### Task requirements:
In your copy, each line below is repeated exactly and no image appears.

(Items listed in a dataset)
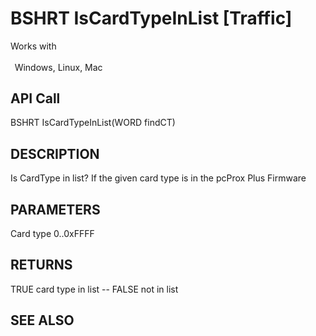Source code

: # BSHRT IsCardTypeInList [Traffic]

Works with <p class="s1" style="padding-top: 2pt;padding-left: 5pt;text-indent: 0pt;text-align: left;"><a name="bookmark98">&zwnj;</a>Windows, Linux, Mac</p>

## API Call
BSHRT IsCardTypeInList(WORD findCT)
## DESCRIPTION
Is CardType in list? If the given card type is in the pcProx Plus Firmware

## PARAMETERS
Card type 0..0xFFFF

## RETURNS
TRUE card type in list -- FALSE not in list

## SEE ALSO

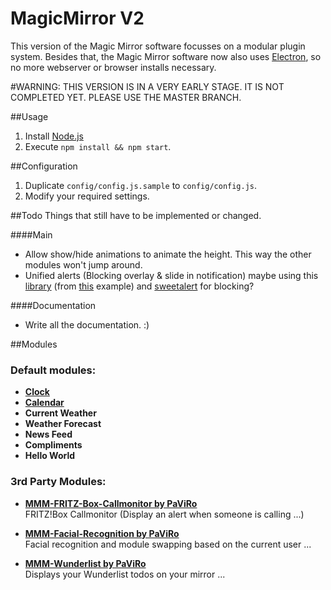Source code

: # MagicMirror V2
This version of the Magic Mirror software focusses on a modular plugin system. Besides that, the Magic Mirror software now also uses [Electron](http://electron.atom.io/), so no more webserver or browser installs necessary. 

#WARNING: THIS VERSION IS IN A VERY EARLY STAGE. IT IS NOT COMPLETED YET. PLEASE USE THE MASTER BRANCH.

##Usage 
1. Install [Node.js](https://nodejs.org/en/)
2. Execute `npm install && npm start`.

##Configuration
1. Duplicate `config/config.js.sample` to `config/config.js`.
2. Modify your required settings.

##Todo
Things that still have to be implemented or changed.

####Main
- Allow show/hide animations to animate the height. This way the other modules won't jump around.
- Unified alerts (Blocking overlay & slide in notification) maybe using this [library](http://tympanus.net/Development/NotificationStyles/js/notificationFx.js) (from [this](http://tympanus.net/Development/NotificationStyles/growl-jelly.html) example) and [sweetalert](https://github.com/t4t5/sweetalert) for blocking?

####Documentation
- Write all the documentation. :)

##Modules 

### Default modules:
- [**Clock**](modules/clock)
- [**Calendar**](modules/clock)
- **Current Weather**
- **Weather Forecast**
- **News Feed**
- **Compliments**
- **Hello World**

### 3rd Party Modules:

- **[MMM-FRITZ-Box-Callmonitor by PaViRo](https://github.com/paviro/MMM-FRITZ-Box-Callmonitor)** <br> FRITZ!Box Callmonitor (Display an alert when someone is calling ...)

- **[MMM-Facial-Recognition by PaViRo](https://github.com/paviro/MMM-Facial-Recognition)** <br> Facial recognition and module swapping based on the current user ...

- **[MMM-Wunderlist by PaViRo](https://github.com/paviro/MMM-Wunderlist)** <br> Displays your Wunderlist todos on your mirror ...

### Task result:
Source code

: # BSHRT IsCardTypeInList [Traffic]

Works with <p class="s1" style="padding-top: 2pt;padding-left: 5pt;text-indent: 0pt;text-align: left;"><a name="bookmark98">&zwnj;</a>Windows, Linux, Mac</p>

## API Call
BSHRT IsCardTypeInList(WORD findCT)
## DESCRIPTION
Is CardType in list? If the given card type is in the pcProx Plus Firmware

## PARAMETERS
Card type 0..0xFFFF

## RETURNS
TRUE card type in list -- FALSE not in list

## SEE ALSO

Source code

: # MagicMirror V2
This version of the Magic Mirror software focusses on a modular plugin system. Besides that, the Magic Mirror software now also uses [Electron](http://electron.atom.io/), so no more webserver or browser installs necessary. 

#WARNING: THIS VERSION IS IN A VERY EARLY STAGE. IT IS NOT COMPLETED YET. PLEASE USE THE MASTER BRANCH.

##Usage 
1. Install [Node.js](https://nodejs.org/en/)
2. Execute `npm install && npm start`.

##Configuration
1. Duplicate `config/config.js.sample` to `config/config.js`.
2. Modify your required settings.

##Todo
Things that still have to be implemented or changed.

####Main
- Allow show/hide animations to animate the height. This way the other modules won't jump around.
- Unified alerts (Blocking overlay & slide in notification) maybe using this [library](http://tympanus.net/Development/NotificationStyles/js/notificationFx.js) (from [this](http://tympanus.net/Development/NotificationStyles/growl-jelly.html) example) and [sweetalert](https://github.com/t4t5/sweetalert) for blocking?

####Documentation
- Write all the documentation. :)

##Modules 

### Default modules:
- [**Clock**](modules/clock)
- [**Calendar**](modules/clock)
- **Current Weather**
- **Weather Forecast**
- **News Feed**
- **Compliments**
- **Hello World**

### 3rd Party Modules:

- **[MMM-FRITZ-Box-Callmonitor by PaViRo](https://github.com/paviro/MMM-FRITZ-Box-Callmonitor)** <br> FRITZ!Box Callmonitor (Display an alert when someone is calling ...)

- **[MMM-Facial-Recognition by PaViRo](https://github.com/paviro/MMM-Facial-Recognition)** <br> Facial recognition and module swapping based on the current user ...

- **[MMM-Wunderlist by PaViRo](https://github.com/paviro/MMM-Wunderlist)** <br> Displays your Wunderlist todos on your mirror ...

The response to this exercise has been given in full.